Vietnam Wars, 1954-1962

These two chapters deal with a myriad of failures. First, there is the complete failure to implement any of the agreements made at the Geneva Conference. There is the sham election in the south, which puts the always unpopular and often difficult Diem in charge of South Vietnam. And then there is the willful ignorance and deliberate misunderstanding of the nature of the conflict by American strategists.

Here, in these two chapters, the tone of the book probably begins to irritate some critics. However, to those who’d cry bias, I would say that the story told here corresponds well with the modern history of Vietnam that I learned, in Vietnam. And that’s as it should be. The American story has been told countless times, in multiple ways: the stories of the American forces, the stories of policy and state department decision-making.
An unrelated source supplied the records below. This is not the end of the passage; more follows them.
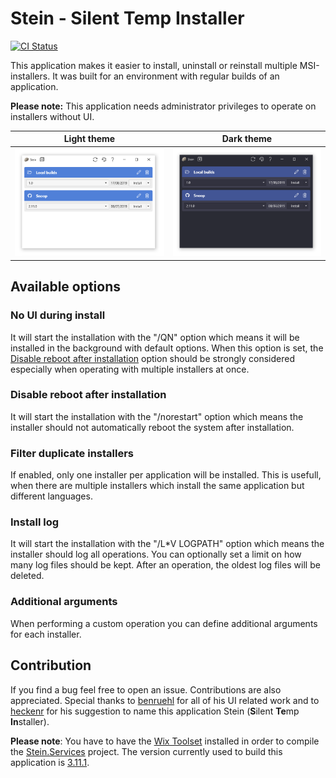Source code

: # Stein - Silent Temp Installer

[![CI Status](https://github.com/nkristek/Stein/workflows/CI/badge.svg)](https://github.com/nkristek/Stein/actions)

This application makes it easier to install, uninstall or reinstall multiple MSI-installers. 
It was built for an environment with regular builds of an application.

**Please note:** This application needs administrator privileges to operate on installers without UI.

Light theme | Dark theme
:----------:|:----------:
![](images/Screenshot.PNG) | ![](images/Screenshot_dark.PNG)

## Available options

### No UI during install

It will start the installation with the "/QN" option which means it will be installed in the background with default options.
When this option is set, the [Disable reboot after installation](#disable-reboot-after-installation) option should be strongly considered especially when operating with multiple installers at once.

### Disable reboot after installation

It will start the installation with the "/norestart" option which means the installer should not automatically reboot the system after installation. 

### Filter duplicate installers

If enabled, only one installer per application will be installed. This is usefull, when there are multiple installers which install the same application but different languages.

### Install log

It will start the installation with the "/L*V LOGPATH" option which means the installer should log all operations.
You can optionally set a limit on how many log files should be kept. After an operation, the oldest log files will be deleted.

### Additional arguments

When performing a custom operation you can define additional arguments for each installer. 

## Contribution

If you find a bug feel free to open an issue. Contributions are also appreciated. Special thanks to [benruehl](https://github.com/benruehl/) for all of his UI related work and to [heckenr](https://github.com/heckenr) for his suggestion to name this application Stein (**S**ilent **Te**mp **In**staller).

**Please note**: 
You have to have the [Wix Toolset](http://wixtoolset.org) installed in order to compile the [Stein.Services](../blob/master/Stein.Services) project. The version currently used to build this application is [3.11.1](http://wixtoolset.org/releases/v3.11.1/stable).

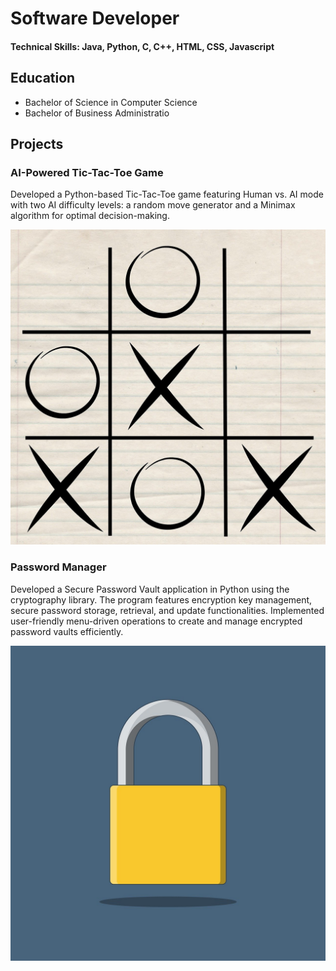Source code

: # Software Developer

#### Technical Skills: Java, Python, C, C++, HTML, CSS, Javascript

## Education
- Bachelor of Science in Computer Science							       		
- Bachelor of Business Administratio 			        		

## Projects
### AI-Powered Tic-Tac-Toe Game

Developed a Python-based Tic-Tac-Toe game featuring Human vs. AI mode with two AI difficulty levels: a random move generator and a Minimax algorithm for optimal decision-making. 

![Tic-Tac-Toe](/assets/img/tictactoe.jpg)

### Password Manager

Developed a Secure Password Vault application in Python using the cryptography library. The program features encryption key management, secure password storage, retrieval, and update functionalities. Implemented user-friendly menu-driven operations to create and manage encrypted password vaults efficiently.

![Password Manager](/assets/img/password.jpg)
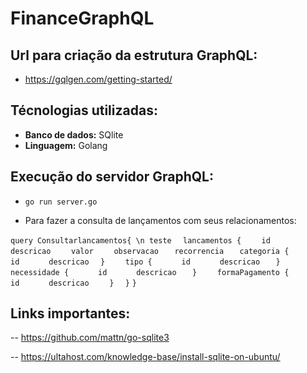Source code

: # FinanceGraphQL

## Url para criação da estrutura GraphQL:

* https://gqlgen.com/getting-started/

## Técnologias utilizadas:

* **Banco de dados:** SQlite
* **Linguagem:** Golang

## Execução do servidor GraphQL:

- `go run server.go`

* Para fazer a consulta de lançamentos com seus relacionamentos:

`query Consultarlancamentos{ \n teste`
`  lancamentos {`
`    id`
`    descricao`
`    valor`
`    observacao`
`  	recorrencia`
`  	categoria {`
`      id`
`      descricao`
`  	} `
`    tipo {`
`      id`
`      descricao`
`    } `
`    necessidade {`
`      id`
`      descricao`
`    } `
`    formaPagamento {`
`      id`
`      descricao`
`    }`
`  }`
`}`

## Links importantes:

-- https://github.com/mattn/go-sqlite3

-- https://ultahost.com/knowledge-base/install-sqlite-on-ubuntu/

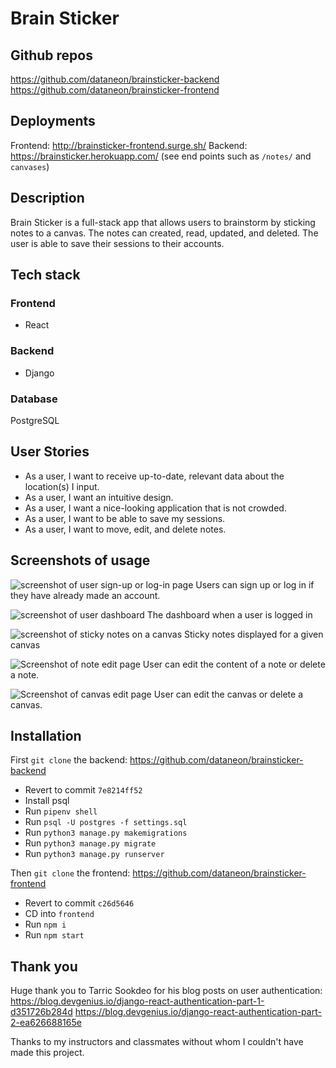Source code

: # Brain Sticker

## Github repos
https://github.com/dataneon/brainsticker-backend
https://github.com/dataneon/brainsticker-frontend

## Deployments
Frontend: http://brainsticker-frontend.surge.sh/
Backend: https://brainsticker.herokuapp.com/ (see end points such as `/notes/` and `canvases`)

## Description
Brain Sticker is a full-stack app that allows users to brainstorm by sticking notes to a canvas. The notes can created, read, updated, and deleted. The user is able to save their sessions to their accounts.

## Tech stack
### Frontend
- React
### Backend
- Django
### Database
PostgreSQL

## User Stories
- As a user, I want to receive up-to-date, relevant data about the location(s) I input.
- As a user, I want an intuitive design.
- As a user, I want a nice-looking application that is not crowded.
- As a user, I want to be able to save my sessions. 
- As a user, I want to move, edit, and delete notes.

## Screenshots of usage
![screenshot of user sign-up or log-in page](https://i.imgur.com/R4joXny.png)
Users can sign up or log in if they have already made an account.

![screenshot of user dashboard](https://i.imgur.com/uP7PxLY.png)
The dashboard when a user is logged in

![screenshot of sticky notes on a canvas](https://i.imgur.com/x0VJ33g.png)
Sticky notes displayed for a given canvas

![Screenshot of note edit page](https://i.imgur.com/ePZ6dva.png)
User can edit the content of a note or delete a note.

![Screenshot of canvas edit page](https://i.imgur.com/NprZY7X.png)
User can edit the canvas or delete a canvas.


## Installation
First `git clone` the backend: https://github.com/dataneon/brainsticker-backend

- Revert to commit `7e8214ff52`
- Install psql
- Run `pipenv shell`
- Run `psql -U postgres -f settings.sql`
- Run `python3 manage.py makemigrations`
- Run `python3 manage.py migrate`
- Run `python3 manage.py runserver`

Then `git clone` the frontend: https://github.com/dataneon/brainsticker-frontend

- Revert to commit `c26d5646`
- CD into `frontend`
- Run `npm i`
- Run `npm start`

## Thank you
Huge thank you to Tarric Sookdeo for his blog posts on user authentication:
https://blog.devgenius.io/django-react-authentication-part-1-d351726b284d
https://blog.devgenius.io/django-react-authentication-part-2-ea626688165e

Thanks to my instructors and classmates without whom I couldn't have made this project.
Here we have a view of all the parts—not just the American story, but the Vietnamese story, which includes Diem’s government, ARVN, the NLF, and all the other groups and unaligned residents of the country.

And Young does not only skewer the Americans for their absurd strategy. But of course, the strategy is absurd. She notes that, even as they try to apply the Korean insurgency situation to Vietnam, they know that they misinterpreted Korea as well—that the insurgency was coming from within the south, and not only from the north. She also makes it very clear that Diem was no improvement over Bao Dai, in terms of the American choice for a puppet ruler (my words, not Young’s). Even as the Americans, with perhaps good and generous intentions, flood the south with building materials, goods and weapons, they are quickly squandered and appropriated by Diem’s corrupt officials.

Furthermore, neither Diem nor the Americans seem to be able to understand that each killing of a “Viet Cong” creates another NLF supporter from a previously unaligned citizen. As impossible as this is for me to believe, this strategy of removal appears to still be the basis of American foreign involvement (in Afghanistan or Iraq, for instance). Different, perhaps, is the ideological strength of the NLF, and their ability to promote change from within—even within Diem’s government, even in Diem’s strategic hamlets. These changes include land reforms and education for both genders—which makes it much easier for me (personally) to feel more positively towards the NLF than say, the Taliban. Nevertheless, Young’s blunt assessment of our mistakes in Vietnam really ought to inform our modern government-building strategies, if not end them altogether.